**WHAT YOU NEED TO DO:** Find every line in the listing below that includes the word "object", then give only how many there are.

**EXTRACTED RECORDS:**
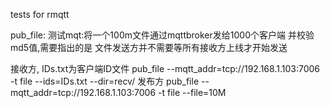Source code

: tests for rmqtt

pub_file:
测试mqt:将一个100m文件通过mqttbroker发给1000个客户端 
并校验md5值,需要指出的是 文件发送方并不需要等所有接收方上线才开始发送

接收方, IDs.txt为客户端ID文件
pub_file --mqtt_addr=tcp://192.168.1.103:7006 -t file --ids=IDs.txt  --dir=recv/
发布方
pub_file --mqtt_addr=tcp://192.168.1.103:7006 -t file --file=10M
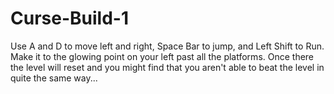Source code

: # Curse-Build-1

Use A and D to move left and right, Space Bar to jump, and Left Shift to Run. Make it to the glowing point on your left past all the platforms. Once there the level will reset and you might find that you aren't able to beat the level in quite the same way...
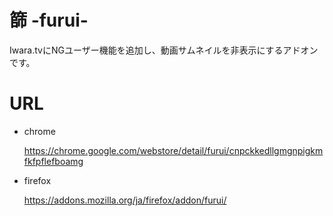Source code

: # 篩 -furui-

Iwara.tvにNGユーザー機能を追加し、動画サムネイルを非表示にするアドオンです。

# URL

- chrome

  https://chrome.google.com/webstore/detail/furui/cnpckkedllgmgnpigkmfkfpflefboamg

- firefox

  https://addons.mozilla.org/ja/firefox/addon/furui/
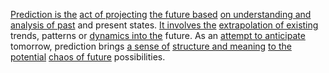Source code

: 
[Prediction is the](2/2/3/1/2/3/.Prediction) [act of projecting](1/2/2/2/3/3/.Projection) [the future based](2/3/3/3/3/.Future%20Projection) [on understanding and](2/1/3/3/2/2/.Understanding) [analysis of past](2/3/1/2/1/3/.Analysis) and present states. [It involves the](1/3/1/1/1/2/.Thermodynamics) [extrapolation of existing](1/2/2/2/3/2/.Estimation) trends, patterns or [dynamics into the](2/3/2/2/1/1/.Dynamics) future. As an [attempt to anticipate](2/1/3/3/3/_Prediction-Improvisation) tomorrow, prediction brings [a sense of](2/1/3/1/3/.Feeling) [structure and meaning](1/1/2/3/.Structure) [to the potential](1/2/2/2/1/3/1/.Potential) [chaos of future](1/2/2/2/.Future) possibilities.

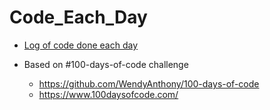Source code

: # Code_Each_Day

- [Log of code done each day](https://github.com/WendyAnthony/Code_Each_Day/blob/master/Code-Projects-2020.md)

- Based on #100-days-of-code challenge 
  - https://github.com/WendyAnthony/100-days-of-code
  - https://www.100daysofcode.com/
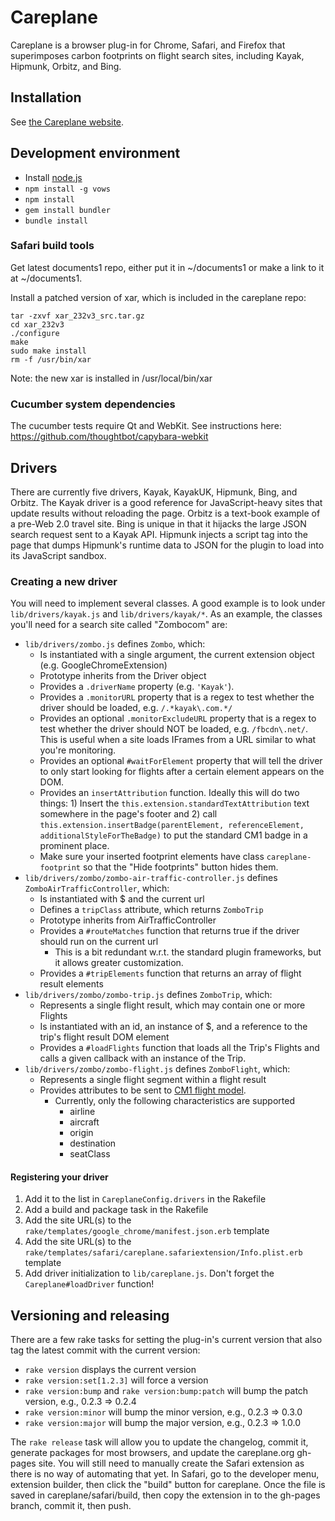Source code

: # Careplane

Careplane is a browser plug-in for Chrome, Safari, and Firefox that superimposes carbon footprints on flight search sites, including Kayak, Hipmunk, Orbitz, and Bing.

## Installation

See [the Careplane website](http://carplane.org).

## Development environment

* Install [node.js](http://nodejs.org)
* `npm install -g vows`
* `npm install`
* `gem install bundler`
* `bundle install`

### Safari build tools

Get latest documents1 repo, either put it in ~/documents1 or make a link to it at ~/documents1.

Install a patched version of xar, which is included in the careplane repo:

    tar -zxvf xar_232v3_src.tar.gz
    cd xar_232v3
    ./configure
    make
    sudo make install
    rm -f /usr/bin/xar

Note: the new xar is installed in /usr/local/bin/xar

### Cucumber system dependencies

The cucumber tests require Qt and WebKit. See instructions here: https://github.com/thoughtbot/capybara-webkit

## Drivers

There are currently five drivers, Kayak, KayakUK, Hipmunk, Bing, and Orbitz. The Kayak driver is a good reference for JavaScript-heavy sites that update results without reloading the page. Orbitz is a text-book example of a pre-Web 2.0 travel site. Bing is unique in that it hijacks the large JSON search request sent to a Kayak API. Hipmunk injects a script tag into the page that dumps Hipmunk's runtime data to JSON for the plugin to load into its JavaScript sandbox.

### Creating a new driver

You will need to implement several classes. A good example is to look under `lib/drivers/kayak.js` and `lib/drivers/kayak/*`. As an example, the classes you'll need for a search site called "Zombocom" are:

* `lib/drivers/zombo.js` defines `Zombo`, which:
  * Is instantiated with a single argument, the current extension object (e.g. GoogleChromeExtension)
  * Prototype inherits from the Driver object
  * Provides a `.driverName` property (e.g. `'Kayak'`).
  * Provides a `.monitorURL` property that is a regex to test whether the driver should be loaded, e.g. `/.*kayak\.com.*/`
  * Provides an optional `.monitorExcludeURL` property that is a regex to test whether the driver should NOT be loaded, e.g. `/fbcdn\.net/`. This is useful when a site loads IFrames from a URL similar to what you're monitoring.
  * Provides an optional `#waitForElement` property that will tell the driver to only start looking for flights after a certain element appears on the DOM.
  * Provides an `insertAttribution` function. Ideally this will do two things: 1) Insert the `this.extension.standardTextAttribution` text somewhere in the page's footer and 2) call `this.extension.insertBadge(parentElement, referenceElement, additionalStyleForTheBadge)` to put the standard CM1 badge in a prominent place.
  * Make sure your inserted footprint elements have class `careplane-footprint` so that the "Hide footprints" button hides them.
* `lib/drivers/zombo/zombo-air-traffic-controller.js` defines `ZomboAirTrafficController`, which:
  * Is instantiated with $ and the current url
  * Defines a `tripClass` attribute, which returns `ZomboTrip`
  * Prototype inherits from AirTrafficController
  * Provides a `#routeMatches` function that returns true if the driver should run on the current url
    * This is a bit redundant w.r.t. the standard plugin frameworks, but it allows greater customization.
  * Provides a `#tripElements` function that returns an array of flight result elements
* `lib/drivers/zombo/zombo-trip.js` defines `ZomboTrip`, which:
  * Represents a single flight result, which may contain one or more Flights
  * Is instantiated with an id, an instance of $, and a reference to the trip's flight result DOM element
  * Provides a `#loadFlights` function that loads all the Trip's Flights and calls a given callback with an instance of the Trip.
* `lib/drivers/zombo/zombo-flight.js` defines `ZomboFlight`, which:
  * Represents a single flight segment within a flight result
  * Provides attributes to be sent to [CM1 flight model](http://impact.brighterplanet.com/models/flight).
    * Currently, only the following characteristics are supported
      * airline
      * aircraft
      * origin
      * destination
      * seatClass

#### Registering your driver
1. Add it to the list in `CareplaneConfig.drivers` in the Rakefile
1. Add a build and package task in the Rakefile
1. Add the site URL(s) to the `rake/templates/google_chrome/manifest.json.erb` template
1. Add the site URL(s) to the `rake/templates/safari/careplane.safariextension/Info.plist.erb` template
1. Add driver initialization to `lib/careplane.js`. Don't forget the `Careplane#loadDriver` function!

## Versioning and releasing

There are a few rake tasks for setting the plug-in's current version that also tag the latest commit with the current version:
* `rake version` displays the current version
* `rake version:set[1.2.3]` will force a version
* `rake version:bump` and `rake version:bump:patch` will bump the patch version, e.g., 0.2.3 => 0.2.4
* `rake version:minor` will bump the minor version, e.g., 0.2.3 => 0.3.0
* `rake version:major` will bump the major version, e.g., 0.2.3 => 1.0.0

The `rake release` task will allow you to update the changelog, commit it, generate packages for most browsers, and update the careplane.org gh-pages site. You will still need to manually create the Safari extension as there is no way of automating that yet. In Safari, go to the developer menu, extension builder, then click the "build" button for careplane. Once the file is saved in careplane/safari/build, then copy the extension in to the gh-pages branch, commit it, then push.

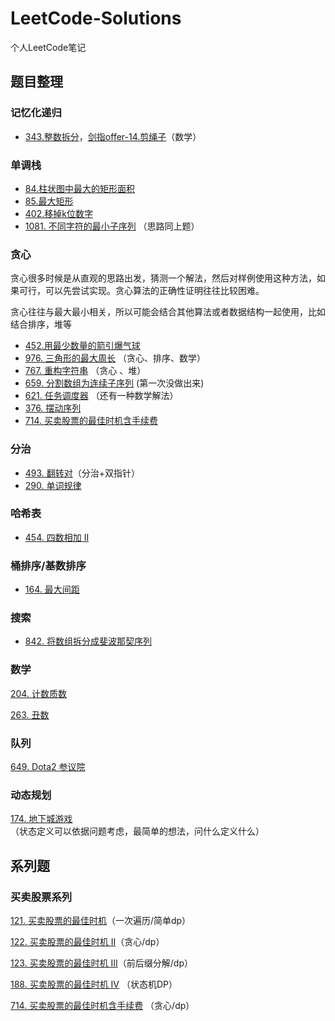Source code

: # LeetCode-Solutions
个人LeetCode笔记



## 题目整理

### **记忆化递归**

- [343.整数拆分](https://leetcode-cn.com/problems/integer-break/)，[剑指offer-14.剪绳子](https://leetcode-cn.com/problems/jian-sheng-zi-lcof/)（数学）

### 单调栈

- [84.柱状图中最大的矩形面积](https://leetcode-cn.com/problems/largest-rectangle-in-histogram/)
- [85.最大矩形](https://leetcode-cn.com/problems/maximal-rectangle/)
- [402.移掉k位数字](https://leetcode-cn.com/problems/remove-k-digits/)
- [1081. 不同字符的最小子序列](https://leetcode-cn.com/problems/smallest-subsequence-of-distinct-characters/) （思路同上题）

### 贪心

贪心很多时候是从直观的思路出发，猜测一个解法，然后对样例使用这种方法，如果可行，可以先尝试实现。贪心算法的正确性证明往往比较困难。

贪心往往与最大最小相关，所以可能会结合其他算法或者数据结构一起使用，比如结合排序，堆等

- [452.用最少数量的箭引爆气球](https://leetcode-cn.com/problems/minimum-number-of-arrows-to-burst-balloons/)
- [976. 三角形的最大周长](https://leetcode-cn.com/problems/largest-perimeter-triangle/) （贪心、排序、数学）
- [767. 重构字符串](https://leetcode-cn.com/problems/reorganize-string/) （贪心 、堆）
- [659. 分割数组为连续子序列](https://leetcode-cn.com/problems/split-array-into-consecutive-subsequences/) (第一次没做出来)
- [621. 任务调度器](https://leetcode-cn.com/problems/task-scheduler/) （还有一种数学解法）
- [376. 摆动序列](https://leetcode-cn.com/problems/wiggle-subsequence/)
- [714. 买卖股票的最佳时机含手续费](https://leetcode-cn.com/problems/best-time-to-buy-and-sell-stock-with-transaction-fee/)

### 分治

- [493. 翻转对](https://leetcode-cn.com/problems/reverse-pairs/)（分治+双指针）
- [290. 单词规律](https://leetcode-cn.com/problems/word-pattern/)

###  哈希表

- [454. 四数相加 II](https://leetcode-cn.com/problems/4sum-ii/)

### 桶排序/基数排序

- [164. 最大间距](https://leetcode-cn.com/problems/maximum-gap/)

### 搜索

- [842. 将数组拆分成斐波那契序列](https://leetcode-cn.com/problems/split-array-into-fibonacci-sequence/)

### 数学

[204. 计数质数](https://leetcode-cn.com/problems/count-primes/)

[263. 丑数](https://leetcode-cn.com/problems/ugly-number/)

### 队列

[649. Dota2 参议院](https://leetcode-cn.com/problems/dota2-senate/)

### 动态规划

[174. 地下城游戏](https://leetcode-cn.com/problems/dungeon-game/) （状态定义可以依据问题考虑，最简单的想法，问什么定义什么）





## 系列题

### 买卖股票系列

[121. 买卖股票的最佳时机](https://leetcode-cn.com/problems/best-time-to-buy-and-sell-stock/)（一次遍历/简单dp）

[122. 买卖股票的最佳时机 II](https://leetcode-cn.com/problems/best-time-to-buy-and-sell-stock-ii/)（贪心/dp）

[123. 买卖股票的最佳时机 III](https://leetcode-cn.com/problems/best-time-to-buy-and-sell-stock-iii/)（前后缀分解/dp）

[188. 买卖股票的最佳时机 IV](https://leetcode-cn.com/problems/best-time-to-buy-and-sell-stock-iv/) （状态机DP）

[714. 买卖股票的最佳时机含手续费](https://leetcode-cn.com/problems/best-time-to-buy-and-sell-stock-with-transaction-fee/) （贪心/dp）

**SOLUTION BELOW:** 2